Here is a link that also might help. http://espee.railfan.net/sp_steam_shop-switchers.html 

Here is one more http://www.yesteryeardepot.com/SP221.JPG


----------



## Bob Baxter (Jan 3, 2008)

Thanks so much to all who responded! Paul, your links were very helpful. I captured several pictures and will refer to them as I use whatever creativity is necessary to put the finishing touches on the model. 
The locos in the pictures are indeed a strange collection of uglies cobbled together to do specific tasks. Handrails, ladders and walkways going everywhere. I may be tempted to add a few features to #1202 as she was a bit....plain. 
Thanks for the help, all. Now, it's back to work.
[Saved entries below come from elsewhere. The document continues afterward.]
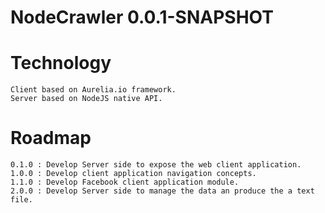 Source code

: # NodeCrawler 0.0.1-SNAPSHOT

# Technology

    Client based on Aurelia.io framework.
    Server based on NodeJS native API.

# Roadmap

    0.1.0 : Develop Server side to expose the web client application.
    1.0.0 : Develop client application navigation concepts.
    1.1.0 : Develop Facebook client application module.
    2.0.0 : Develop Server side to manage the data an produce the a text file.
    

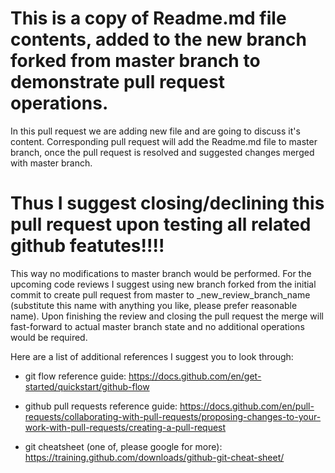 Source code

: # This is a copy of Readme.md file contents, added to the new branch forked from master branch to demonstrate pull request operations.  

In this pull request we are adding new file and are going to discuss it's content.
Corresponding pull request will add the Readme.md file to master branch, once the pull request is resolved and suggested changes merged with master branch.  

# **Thus I suggest closing/declining this pull request upon testing all related github featutes!!!!**  
This way no modifications to master branch would be performed.
For the upcoming code reviews I suggest using new branch forked from the initial commit to create pull request from master to _new_review_branch_name (substitute this name with anything you like, please prefer reasonable name).
Upon finishing the review and closing the pull request the merge will fast-forward to actual master branch state and no additional operations would be required.

Here are a list of additional references I suggest you to look through:  
  - git flow reference guide:
    https://docs.github.com/en/get-started/quickstart/github-flow

  - github pull requests reference guide:
    https://docs.github.com/en/pull-requests/collaborating-with-pull-requests/proposing-changes-to-your-work-with-pull-requests/creating-a-pull-request

  - git cheatsheet (one of, please google for more):
    https://training.github.com/downloads/github-git-cheat-sheet/
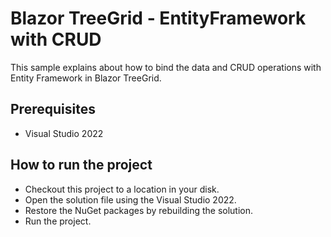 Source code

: # Blazor TreeGrid - EntityFramework with CRUD

This sample explains about how to bind the data and CRUD operations with Entity Framework in Blazor TreeGrid.

## Prerequisites

* Visual Studio 2022

## How to run the project

* Checkout this project to a location in your disk.
* Open the solution file using the Visual Studio 2022.
* Restore the NuGet packages by rebuilding the solution.
* Run the project. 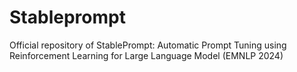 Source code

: # Stableprompt
Official repository of StablePrompt: Automatic Prompt Tuning using Reinforcement Learning for Large Language Model (EMNLP 2024)
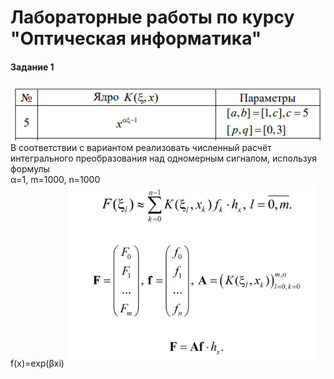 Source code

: # Лабораторные работы по курсу "Оптическая информатика"

#### Задание 1
![formula1.png](readme-images%2Fformula1.png)
В соответствии с вариантом реализовать 
численный расчёт интегрального преобразования 
над одномерным сигналом, используя формулы  
α=1, m=1000, n=1000  
f(x)=exp(βxi)
![formula2.png](readme-images%2Fformula2.png)
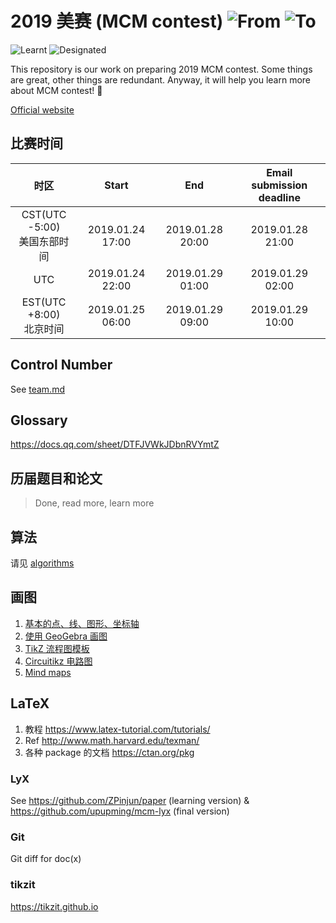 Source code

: # 2019 美赛 (MCM contest) ![From](https://img.shields.io/badge/Form-2019.1.25%20--%205%3A50-brightgreen.svg) ![To](https://img.shields.io/badge/To-2019.1.29%20--%209%3A00-brightgreen.svg)

![Learnt](https://img.shields.io/badge/Learnt-Cooperation%2C%20modeling%2C%20coding%2C%20math.%20.%20.-green.svg)
![Designated](https://img.shields.io/badge/Designated-Meritorious%20Winner-blue.svg)

This repository is our work on preparing 2019 MCM contest. Some things are great, other things are redundant. Anyway, it will help you learn more about MCM contest! :wave:

[Official website](https://www.comap.com/undergraduate/contests/)

## 比赛时间

|时区|Start|End|Email submission deadline|
|:----:|:----:|:----:|:----:|
|CST(UTC -5:00) <br>美国东部时间|2019.01.24 17:00|2019.01.28 20:00|2019.01.28 21:00|
|UTC|2019.01.24 22:00|2019.01.29 01:00|2019.01.29 02:00|
|EST(UTC +8:00) <br>北京时间|2019.01.25 06:00|2019.01.29 09:00|2019.01.29 10:00|

## Control Number

See [team.md](./team.md)

## Glossary

https://docs.qq.com/sheet/DTFJVWkJDbnRVYmtZ

## 历届题目和论文

> Done, read more, learn more

## 算法

请见 [algorithms](./algorithms/README.md)

## 画图

1. [基本的点、线、图形、坐标轴](https://www.overleaf.com/learn/latex/LaTeX_Graphics_using_TikZ:_A_Tutorial_for_Beginners_(Part_1)%E2%80%94Basic_Drawing)
2. [使用 GeoGebra 画图](https://www.overleaf.com/learn/latex/LaTeX_Graphics_using_TikZ:_A_Tutorial_for_Beginners_(Part_2)%E2%80%94Generating_TikZ_Code_from_GeoGebra)
3. [TikZ 流程图模板](https://www.overleaf.com/learn/latex/LaTeX_Graphics_using_TikZ:_A_Tutorial_for_Beginners_(Part_3)%E2%80%94Creating_Flowcharts)
4. [Circuitikz 电路图](https://www.overleaf.com/learn/latex/LaTeX_Graphics_using_TikZ:_A_Tutorial_for_Beginners_(Part_4)%E2%80%94Circuit_Diagrams_Using_Circuitikz)
5. [Mind maps](https://www.overleaf.com/learn/latex/LaTeX_Graphics_using_TikZ:_A_Tutorial_for_Beginners_(Part_5)%E2%80%94Creating_Mind_Maps)

## LaTeX

1. 教程 https://www.latex-tutorial.com/tutorials/
2. Ref http://www.math.harvard.edu/texman/
3. 各种 package 的文档 https://ctan.org/pkg

### LyX

See https://github.com/ZPinjun/paper (learning version) & https://github.com/upupming/mcm-lyx (final version)

### Git

Git diff for doc(x)

### tikzit

https://tikzit.github.io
I'll post pictures (if the site will allow) when the loco is further along.


----------



## SteveC (Jan 2, 2008)

Bob

I know what I did messed up the overall picture and I blew it up a good bit, but maybe it will help you see what's hidden in the shadows some

Lightened and Enlarged Picture


----------



## Bob Baxter (Jan 3, 2008)

Thanks, Steve. It does bring out many of the details and will help. I'm still wondering just what that dark rectangular shape is above the steam chest. Is it just a shadow from a step? 

A number of pictures have shown up. This one shows the "other" side of a similar locomotive and answers a lot of my questions about what went on on the back side. 








Here's a shot of progress on the models. There are two of them, one for me and one for a friend. 








There will be more as it goes along.


----------



## SteveC (Jan 2, 2008)

Posted By Bob Baxter on 07/05/2008 8:45 AM

_«snip...» I'm still wondering just what that dark rectangular shape is above the steam chest. Is it just a shadow from a step? «snip...»_
That's what it looks like to me, a step/platform to stand on so you can align the spout when filling the forward tank. Because you can see the rivets and what's either another clean-out plug or builder's plate through the darkness of the shadow.


----------



## baron67 (Jan 5, 2008)

The dark object above the slide valve cover is probably the mfg plate. 

Jerry Barnes 
Plano, TX


----------